Data supplied -

*** Block opens ***

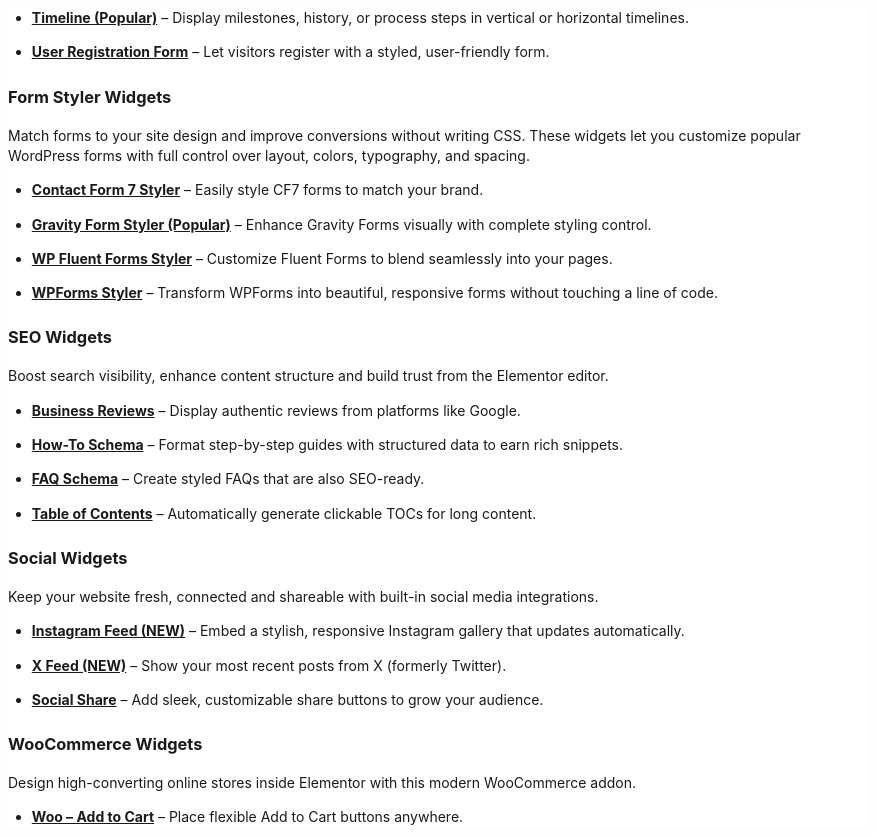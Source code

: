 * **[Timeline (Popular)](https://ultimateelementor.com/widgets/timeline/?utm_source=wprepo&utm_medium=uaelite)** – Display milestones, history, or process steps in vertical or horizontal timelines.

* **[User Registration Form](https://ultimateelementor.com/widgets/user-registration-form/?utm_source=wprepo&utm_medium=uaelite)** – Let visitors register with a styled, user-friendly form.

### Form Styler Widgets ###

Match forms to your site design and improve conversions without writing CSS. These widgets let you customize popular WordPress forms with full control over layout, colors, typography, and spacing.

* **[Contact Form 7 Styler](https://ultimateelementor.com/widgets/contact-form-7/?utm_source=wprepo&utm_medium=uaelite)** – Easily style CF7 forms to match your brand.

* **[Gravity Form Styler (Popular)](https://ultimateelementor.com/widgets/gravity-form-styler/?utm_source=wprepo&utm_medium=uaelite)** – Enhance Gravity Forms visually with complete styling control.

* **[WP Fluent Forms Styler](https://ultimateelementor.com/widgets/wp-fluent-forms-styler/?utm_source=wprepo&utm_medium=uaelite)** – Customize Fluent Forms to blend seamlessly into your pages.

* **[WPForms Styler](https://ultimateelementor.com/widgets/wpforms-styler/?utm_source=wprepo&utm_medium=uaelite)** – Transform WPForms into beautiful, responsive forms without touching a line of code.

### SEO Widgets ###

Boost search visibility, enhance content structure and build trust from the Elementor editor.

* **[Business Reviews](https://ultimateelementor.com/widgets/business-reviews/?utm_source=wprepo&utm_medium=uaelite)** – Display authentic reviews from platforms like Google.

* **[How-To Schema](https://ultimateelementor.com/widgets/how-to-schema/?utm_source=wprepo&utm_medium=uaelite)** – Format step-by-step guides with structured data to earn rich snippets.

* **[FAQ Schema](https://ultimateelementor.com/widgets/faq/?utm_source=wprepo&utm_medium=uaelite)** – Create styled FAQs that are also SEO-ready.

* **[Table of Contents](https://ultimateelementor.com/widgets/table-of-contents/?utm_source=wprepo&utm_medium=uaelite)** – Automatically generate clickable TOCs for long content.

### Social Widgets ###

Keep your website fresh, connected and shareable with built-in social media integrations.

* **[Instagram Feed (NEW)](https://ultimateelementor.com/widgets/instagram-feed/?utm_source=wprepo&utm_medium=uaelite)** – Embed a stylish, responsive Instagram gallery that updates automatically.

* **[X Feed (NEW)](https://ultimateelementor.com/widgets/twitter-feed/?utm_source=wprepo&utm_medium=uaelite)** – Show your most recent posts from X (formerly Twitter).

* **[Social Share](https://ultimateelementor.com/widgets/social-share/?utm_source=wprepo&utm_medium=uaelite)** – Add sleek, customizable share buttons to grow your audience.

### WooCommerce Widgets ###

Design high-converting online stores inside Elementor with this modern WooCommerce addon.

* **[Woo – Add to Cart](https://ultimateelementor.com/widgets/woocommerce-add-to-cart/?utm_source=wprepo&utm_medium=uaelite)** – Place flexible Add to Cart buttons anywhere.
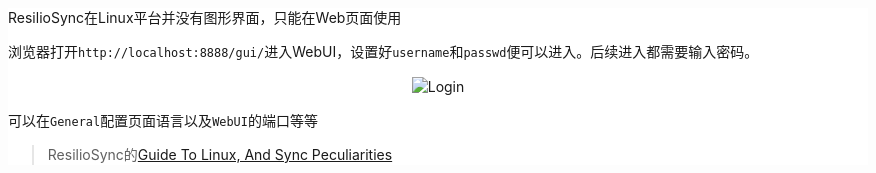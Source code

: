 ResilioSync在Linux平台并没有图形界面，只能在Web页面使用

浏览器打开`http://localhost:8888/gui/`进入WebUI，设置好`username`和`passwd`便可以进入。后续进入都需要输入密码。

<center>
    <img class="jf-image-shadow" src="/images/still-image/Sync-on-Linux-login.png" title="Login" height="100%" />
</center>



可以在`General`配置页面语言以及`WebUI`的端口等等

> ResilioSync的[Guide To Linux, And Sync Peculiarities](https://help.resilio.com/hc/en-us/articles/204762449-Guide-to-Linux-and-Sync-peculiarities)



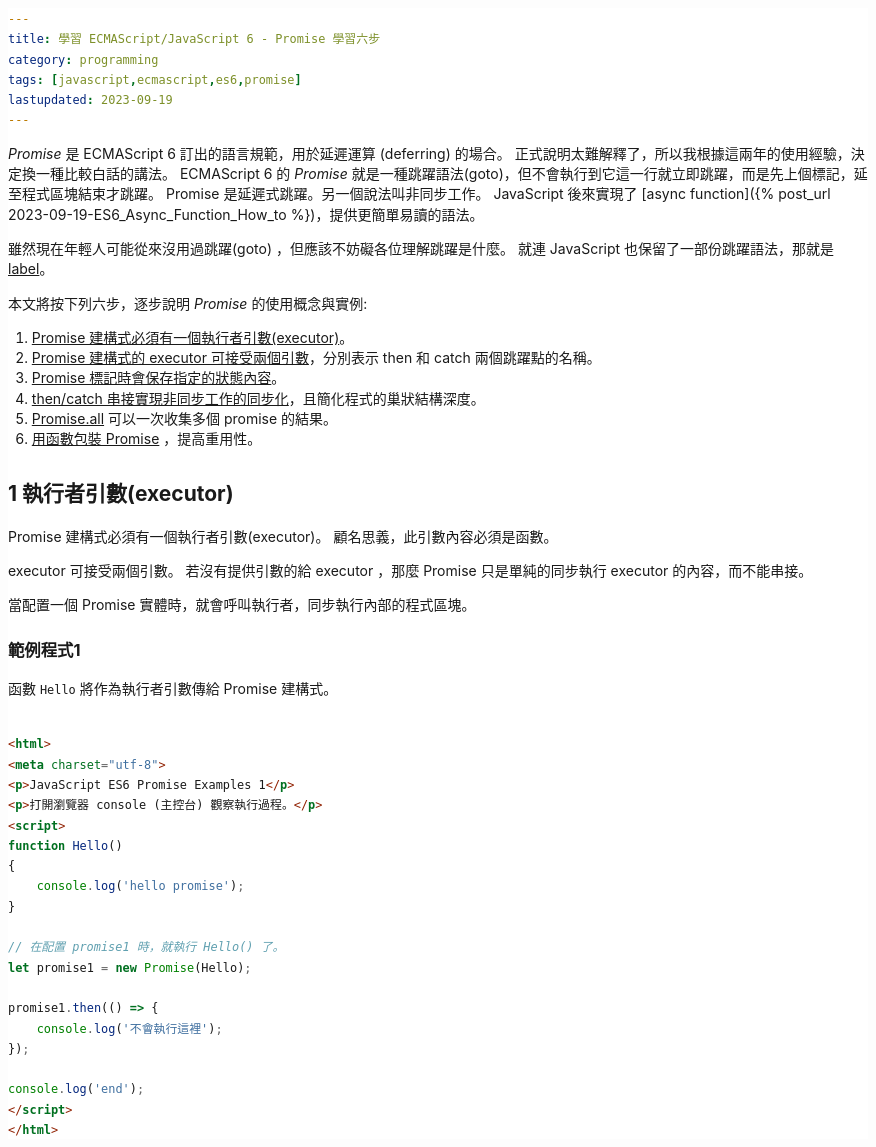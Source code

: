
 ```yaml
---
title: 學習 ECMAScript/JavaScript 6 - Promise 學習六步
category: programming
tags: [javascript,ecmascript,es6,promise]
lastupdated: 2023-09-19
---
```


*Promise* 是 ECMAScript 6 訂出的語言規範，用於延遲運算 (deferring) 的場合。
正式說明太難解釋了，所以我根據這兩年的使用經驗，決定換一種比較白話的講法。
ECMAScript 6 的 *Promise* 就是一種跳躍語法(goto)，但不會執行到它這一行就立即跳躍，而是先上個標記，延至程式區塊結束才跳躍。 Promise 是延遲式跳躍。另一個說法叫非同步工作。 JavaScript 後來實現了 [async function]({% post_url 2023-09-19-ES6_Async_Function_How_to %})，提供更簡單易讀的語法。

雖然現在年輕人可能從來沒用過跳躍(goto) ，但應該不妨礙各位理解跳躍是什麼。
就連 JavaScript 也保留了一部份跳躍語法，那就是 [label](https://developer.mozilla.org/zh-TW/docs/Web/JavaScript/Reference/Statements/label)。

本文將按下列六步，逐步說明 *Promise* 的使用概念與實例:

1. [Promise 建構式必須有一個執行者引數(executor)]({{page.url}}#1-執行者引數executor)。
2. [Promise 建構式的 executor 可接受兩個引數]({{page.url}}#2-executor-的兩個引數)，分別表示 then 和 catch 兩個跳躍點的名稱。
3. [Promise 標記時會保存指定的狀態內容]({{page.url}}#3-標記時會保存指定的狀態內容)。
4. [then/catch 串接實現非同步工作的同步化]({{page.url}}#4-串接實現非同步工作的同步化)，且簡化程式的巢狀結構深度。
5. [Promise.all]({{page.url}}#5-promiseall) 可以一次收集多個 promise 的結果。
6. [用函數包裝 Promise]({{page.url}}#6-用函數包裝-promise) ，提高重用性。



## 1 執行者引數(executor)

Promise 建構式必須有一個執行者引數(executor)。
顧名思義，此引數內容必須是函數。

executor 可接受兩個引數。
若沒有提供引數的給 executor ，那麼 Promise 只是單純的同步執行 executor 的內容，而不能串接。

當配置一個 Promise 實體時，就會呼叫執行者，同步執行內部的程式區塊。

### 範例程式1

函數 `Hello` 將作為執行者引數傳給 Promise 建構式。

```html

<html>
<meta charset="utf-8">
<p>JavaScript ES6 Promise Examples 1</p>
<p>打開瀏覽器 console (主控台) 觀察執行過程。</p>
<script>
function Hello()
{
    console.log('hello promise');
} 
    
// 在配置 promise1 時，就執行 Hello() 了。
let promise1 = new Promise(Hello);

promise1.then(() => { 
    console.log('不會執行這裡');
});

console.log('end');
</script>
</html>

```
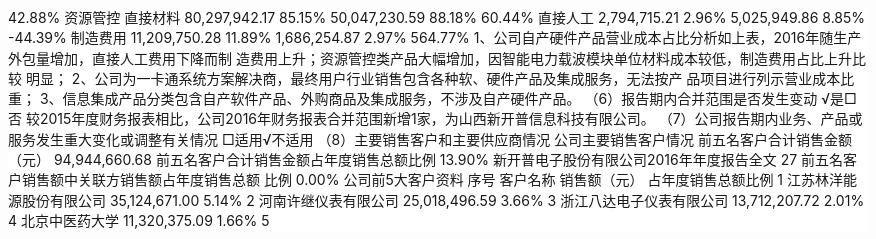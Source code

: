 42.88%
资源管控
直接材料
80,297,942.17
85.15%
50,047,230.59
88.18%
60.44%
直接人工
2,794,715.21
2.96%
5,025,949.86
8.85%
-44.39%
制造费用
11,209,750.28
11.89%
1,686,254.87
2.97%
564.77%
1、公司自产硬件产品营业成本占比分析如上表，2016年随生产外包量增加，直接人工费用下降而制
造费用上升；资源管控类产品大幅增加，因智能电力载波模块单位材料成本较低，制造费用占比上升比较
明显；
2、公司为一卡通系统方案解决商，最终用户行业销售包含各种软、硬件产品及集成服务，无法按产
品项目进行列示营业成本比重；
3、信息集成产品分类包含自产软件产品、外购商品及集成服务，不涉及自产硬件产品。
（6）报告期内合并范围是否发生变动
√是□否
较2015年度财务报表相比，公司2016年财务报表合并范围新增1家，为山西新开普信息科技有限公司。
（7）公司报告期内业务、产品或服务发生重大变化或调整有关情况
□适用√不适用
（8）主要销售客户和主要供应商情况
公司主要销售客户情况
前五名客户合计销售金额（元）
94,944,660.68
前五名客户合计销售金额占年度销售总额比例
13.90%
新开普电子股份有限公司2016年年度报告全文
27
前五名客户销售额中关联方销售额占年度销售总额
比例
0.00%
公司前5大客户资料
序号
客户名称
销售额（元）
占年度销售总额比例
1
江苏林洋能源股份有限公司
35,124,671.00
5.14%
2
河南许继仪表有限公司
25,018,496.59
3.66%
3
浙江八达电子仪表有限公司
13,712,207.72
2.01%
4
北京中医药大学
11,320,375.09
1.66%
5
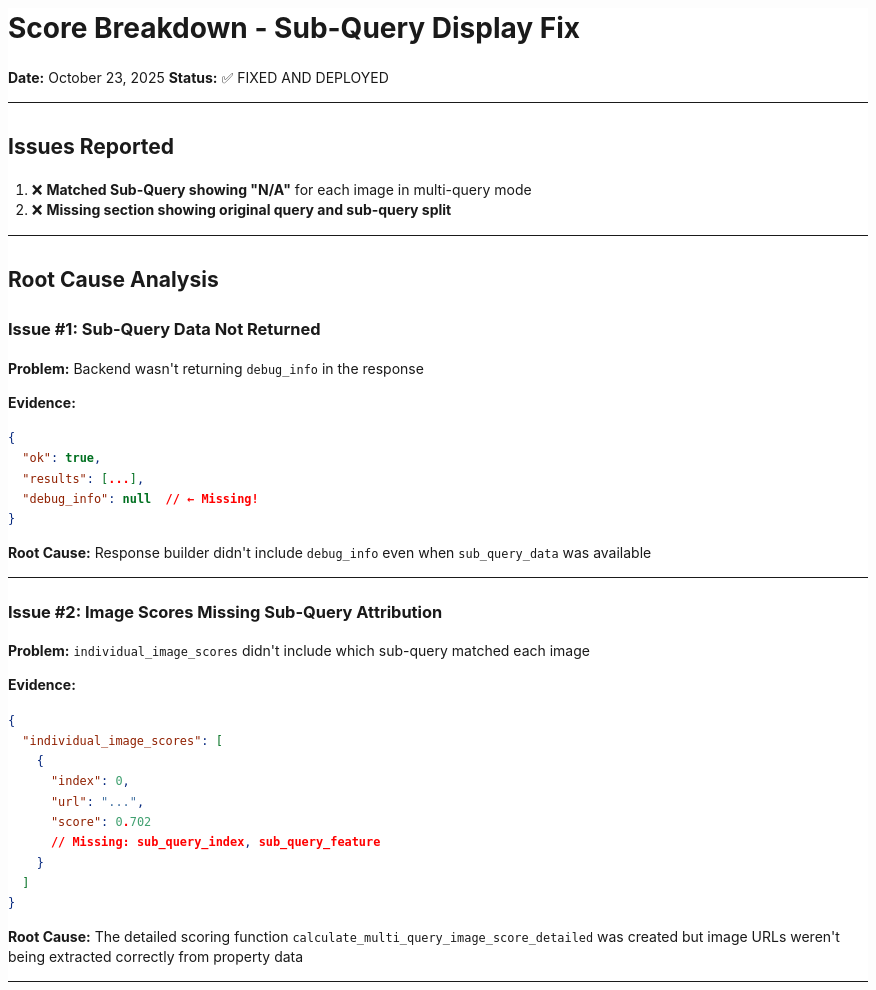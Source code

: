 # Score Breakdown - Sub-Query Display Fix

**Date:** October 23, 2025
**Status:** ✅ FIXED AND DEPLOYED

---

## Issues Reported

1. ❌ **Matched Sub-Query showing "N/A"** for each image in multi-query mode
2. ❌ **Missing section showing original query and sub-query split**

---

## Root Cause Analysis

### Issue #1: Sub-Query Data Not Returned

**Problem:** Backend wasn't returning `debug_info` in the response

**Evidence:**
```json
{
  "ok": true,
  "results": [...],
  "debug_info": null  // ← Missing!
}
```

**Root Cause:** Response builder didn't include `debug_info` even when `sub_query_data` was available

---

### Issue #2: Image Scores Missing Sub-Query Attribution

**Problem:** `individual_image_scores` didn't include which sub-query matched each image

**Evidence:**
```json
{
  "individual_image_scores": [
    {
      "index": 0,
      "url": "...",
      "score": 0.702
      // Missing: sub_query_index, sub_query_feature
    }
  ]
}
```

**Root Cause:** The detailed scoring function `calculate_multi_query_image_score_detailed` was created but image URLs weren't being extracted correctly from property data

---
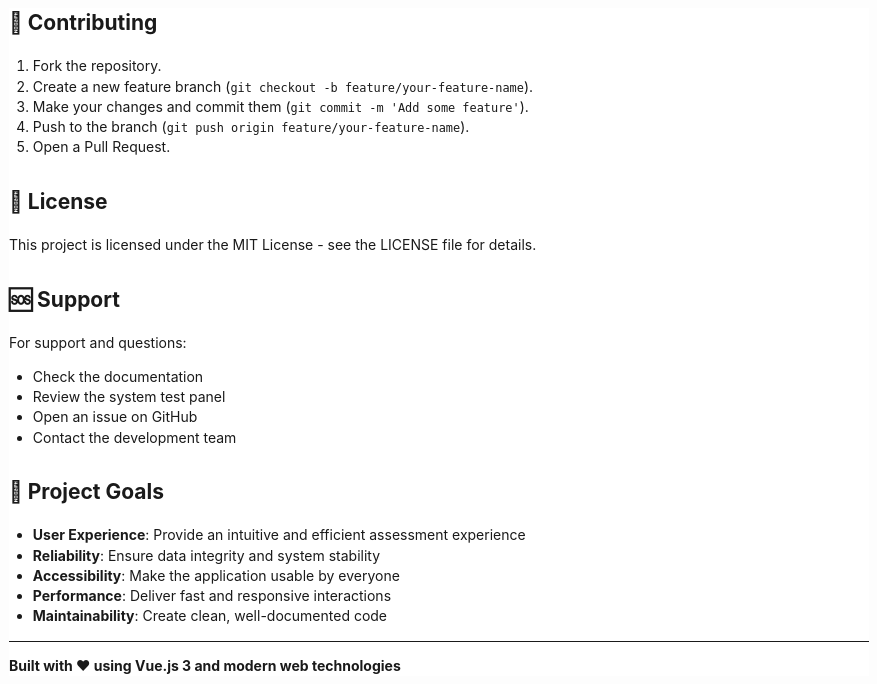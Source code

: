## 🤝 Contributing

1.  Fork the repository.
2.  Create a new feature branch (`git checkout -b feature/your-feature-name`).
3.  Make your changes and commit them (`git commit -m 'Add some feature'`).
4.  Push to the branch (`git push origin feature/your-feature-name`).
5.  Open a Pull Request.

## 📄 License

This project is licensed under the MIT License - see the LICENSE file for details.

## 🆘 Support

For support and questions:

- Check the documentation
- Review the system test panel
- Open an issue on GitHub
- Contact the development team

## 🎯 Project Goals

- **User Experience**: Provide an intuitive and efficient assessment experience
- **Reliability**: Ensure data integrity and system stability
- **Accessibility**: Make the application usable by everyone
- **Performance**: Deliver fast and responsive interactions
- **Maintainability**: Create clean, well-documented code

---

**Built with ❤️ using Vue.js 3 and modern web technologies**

*** Block closes ***

Directions - In the data above, find the line that contains "2. [Promise 建構式的" and the line that contains "## 1 執行者引數(executor)". Repeat exactly those lines and every line between them, and only those.

Answer section -
2. [Promise 建構式的 executor 可接受兩個引數]({{page.url}}#2-executor-的兩個引數)，分別表示 then 和 catch 兩個跳躍點的名稱。
3. [Promise 標記時會保存指定的狀態內容]({{page.url}}#3-標記時會保存指定的狀態內容)。
4. [then/catch 串接實現非同步工作的同步化]({{page.url}}#4-串接實現非同步工作的同步化)，且簡化程式的巢狀結構深度。
5. [Promise.all]({{page.url}}#5-promiseall) 可以一次收集多個 promise 的結果。
6. [用函數包裝 Promise]({{page.url}}#6-用函數包裝-promise) ，提高重用性。



## 1 執行者引數(executor)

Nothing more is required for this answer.